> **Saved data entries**
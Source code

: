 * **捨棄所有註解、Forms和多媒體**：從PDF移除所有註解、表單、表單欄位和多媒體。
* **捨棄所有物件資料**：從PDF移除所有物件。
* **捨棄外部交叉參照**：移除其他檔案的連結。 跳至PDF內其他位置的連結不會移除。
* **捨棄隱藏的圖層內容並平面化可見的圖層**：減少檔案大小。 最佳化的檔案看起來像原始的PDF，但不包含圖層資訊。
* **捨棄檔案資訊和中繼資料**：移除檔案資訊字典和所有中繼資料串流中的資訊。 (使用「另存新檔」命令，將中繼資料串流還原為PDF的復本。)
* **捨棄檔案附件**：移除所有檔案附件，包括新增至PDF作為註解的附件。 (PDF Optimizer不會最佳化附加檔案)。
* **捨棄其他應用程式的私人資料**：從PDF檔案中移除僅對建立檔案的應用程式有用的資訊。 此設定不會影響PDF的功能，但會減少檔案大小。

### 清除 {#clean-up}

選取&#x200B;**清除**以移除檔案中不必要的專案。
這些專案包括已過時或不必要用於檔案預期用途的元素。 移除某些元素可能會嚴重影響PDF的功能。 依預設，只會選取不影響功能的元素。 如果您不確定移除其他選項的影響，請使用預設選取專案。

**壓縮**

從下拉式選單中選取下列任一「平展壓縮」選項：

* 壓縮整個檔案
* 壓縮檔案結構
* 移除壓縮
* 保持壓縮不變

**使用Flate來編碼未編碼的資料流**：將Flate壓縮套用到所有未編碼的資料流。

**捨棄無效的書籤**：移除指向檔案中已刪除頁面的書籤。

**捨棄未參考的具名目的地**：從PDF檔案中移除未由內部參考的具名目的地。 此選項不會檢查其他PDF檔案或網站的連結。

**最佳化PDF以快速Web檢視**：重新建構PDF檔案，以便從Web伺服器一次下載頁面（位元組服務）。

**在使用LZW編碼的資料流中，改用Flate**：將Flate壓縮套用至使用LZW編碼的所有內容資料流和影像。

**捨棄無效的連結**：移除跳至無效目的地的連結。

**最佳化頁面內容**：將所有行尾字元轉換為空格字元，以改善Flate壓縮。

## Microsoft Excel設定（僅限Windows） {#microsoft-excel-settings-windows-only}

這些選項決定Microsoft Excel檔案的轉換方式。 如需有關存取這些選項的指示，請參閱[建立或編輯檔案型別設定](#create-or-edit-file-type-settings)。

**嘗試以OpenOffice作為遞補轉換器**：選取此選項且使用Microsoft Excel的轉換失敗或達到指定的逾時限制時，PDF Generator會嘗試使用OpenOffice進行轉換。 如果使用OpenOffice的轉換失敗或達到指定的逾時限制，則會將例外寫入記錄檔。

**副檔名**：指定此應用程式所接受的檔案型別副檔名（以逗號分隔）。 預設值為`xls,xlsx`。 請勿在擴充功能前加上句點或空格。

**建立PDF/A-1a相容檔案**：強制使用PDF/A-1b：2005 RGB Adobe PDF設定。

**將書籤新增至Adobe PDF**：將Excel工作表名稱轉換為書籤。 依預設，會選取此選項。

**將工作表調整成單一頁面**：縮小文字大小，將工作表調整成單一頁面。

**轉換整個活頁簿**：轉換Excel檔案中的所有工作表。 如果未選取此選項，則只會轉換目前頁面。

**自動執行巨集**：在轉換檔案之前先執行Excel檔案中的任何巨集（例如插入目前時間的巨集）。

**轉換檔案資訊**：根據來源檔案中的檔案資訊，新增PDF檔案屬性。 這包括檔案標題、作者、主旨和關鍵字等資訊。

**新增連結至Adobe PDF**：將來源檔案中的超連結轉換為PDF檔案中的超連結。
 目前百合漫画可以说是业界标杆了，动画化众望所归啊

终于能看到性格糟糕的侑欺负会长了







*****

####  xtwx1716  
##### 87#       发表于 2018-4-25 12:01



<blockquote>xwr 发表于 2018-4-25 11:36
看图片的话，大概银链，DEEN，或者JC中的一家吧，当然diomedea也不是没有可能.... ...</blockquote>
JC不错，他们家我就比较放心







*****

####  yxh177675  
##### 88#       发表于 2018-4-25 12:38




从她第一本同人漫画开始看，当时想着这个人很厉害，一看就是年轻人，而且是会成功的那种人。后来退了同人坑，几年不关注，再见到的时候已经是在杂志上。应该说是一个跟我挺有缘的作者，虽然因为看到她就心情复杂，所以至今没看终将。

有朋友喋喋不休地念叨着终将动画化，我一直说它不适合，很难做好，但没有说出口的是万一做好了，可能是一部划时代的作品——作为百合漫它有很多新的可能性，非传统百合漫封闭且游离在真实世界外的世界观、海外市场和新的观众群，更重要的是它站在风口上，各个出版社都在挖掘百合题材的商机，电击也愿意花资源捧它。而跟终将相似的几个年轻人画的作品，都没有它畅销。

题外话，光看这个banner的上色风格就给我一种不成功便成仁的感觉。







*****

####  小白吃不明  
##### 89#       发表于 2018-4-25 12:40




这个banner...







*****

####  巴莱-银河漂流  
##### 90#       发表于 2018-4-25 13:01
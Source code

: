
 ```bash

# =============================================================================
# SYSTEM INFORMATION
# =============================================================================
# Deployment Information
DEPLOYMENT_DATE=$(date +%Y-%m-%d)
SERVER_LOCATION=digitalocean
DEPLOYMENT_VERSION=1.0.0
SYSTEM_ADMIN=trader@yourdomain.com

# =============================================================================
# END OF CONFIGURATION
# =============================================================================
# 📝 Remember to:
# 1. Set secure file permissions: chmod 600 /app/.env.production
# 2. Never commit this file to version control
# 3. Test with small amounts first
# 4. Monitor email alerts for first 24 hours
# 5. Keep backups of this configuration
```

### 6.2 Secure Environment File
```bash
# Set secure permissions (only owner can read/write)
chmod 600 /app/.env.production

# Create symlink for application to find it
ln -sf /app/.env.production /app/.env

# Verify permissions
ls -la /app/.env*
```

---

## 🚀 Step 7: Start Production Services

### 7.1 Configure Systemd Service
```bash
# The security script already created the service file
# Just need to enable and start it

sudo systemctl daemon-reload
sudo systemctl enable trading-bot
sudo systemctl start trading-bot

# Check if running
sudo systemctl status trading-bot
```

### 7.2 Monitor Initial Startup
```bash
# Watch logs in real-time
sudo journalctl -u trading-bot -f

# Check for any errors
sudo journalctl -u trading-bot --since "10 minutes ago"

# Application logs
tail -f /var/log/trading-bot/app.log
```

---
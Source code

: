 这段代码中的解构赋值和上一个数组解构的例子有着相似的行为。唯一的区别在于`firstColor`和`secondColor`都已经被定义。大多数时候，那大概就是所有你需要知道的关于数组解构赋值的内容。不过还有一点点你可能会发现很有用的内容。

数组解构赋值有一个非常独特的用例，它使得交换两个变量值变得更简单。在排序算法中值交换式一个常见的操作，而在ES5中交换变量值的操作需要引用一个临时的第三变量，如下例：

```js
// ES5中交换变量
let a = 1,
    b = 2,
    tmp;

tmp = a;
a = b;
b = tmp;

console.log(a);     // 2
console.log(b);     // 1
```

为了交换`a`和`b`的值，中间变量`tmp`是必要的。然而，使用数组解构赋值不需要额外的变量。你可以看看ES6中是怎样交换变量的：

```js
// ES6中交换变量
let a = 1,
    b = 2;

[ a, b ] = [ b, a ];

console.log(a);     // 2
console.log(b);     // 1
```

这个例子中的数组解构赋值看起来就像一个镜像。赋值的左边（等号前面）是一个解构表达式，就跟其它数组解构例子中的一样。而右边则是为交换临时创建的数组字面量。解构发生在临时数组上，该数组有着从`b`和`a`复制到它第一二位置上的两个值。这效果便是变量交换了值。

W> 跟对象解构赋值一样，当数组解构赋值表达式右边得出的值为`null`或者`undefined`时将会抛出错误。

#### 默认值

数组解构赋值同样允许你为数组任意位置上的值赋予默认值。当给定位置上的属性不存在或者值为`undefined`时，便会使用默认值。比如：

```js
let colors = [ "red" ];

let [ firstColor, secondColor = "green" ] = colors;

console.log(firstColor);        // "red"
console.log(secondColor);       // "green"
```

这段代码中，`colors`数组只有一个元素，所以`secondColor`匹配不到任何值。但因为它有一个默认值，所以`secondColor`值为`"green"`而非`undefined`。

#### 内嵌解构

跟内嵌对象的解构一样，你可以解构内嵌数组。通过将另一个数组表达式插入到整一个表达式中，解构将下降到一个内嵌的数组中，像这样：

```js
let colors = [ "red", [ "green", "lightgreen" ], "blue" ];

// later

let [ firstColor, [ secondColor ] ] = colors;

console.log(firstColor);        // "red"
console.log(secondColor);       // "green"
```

> **WORK REQUIRED**
Each line in the data above either holds "permissions" or does not. State how many do, as a bare number.

> **RESULT FOR THIS EXERCISE**
3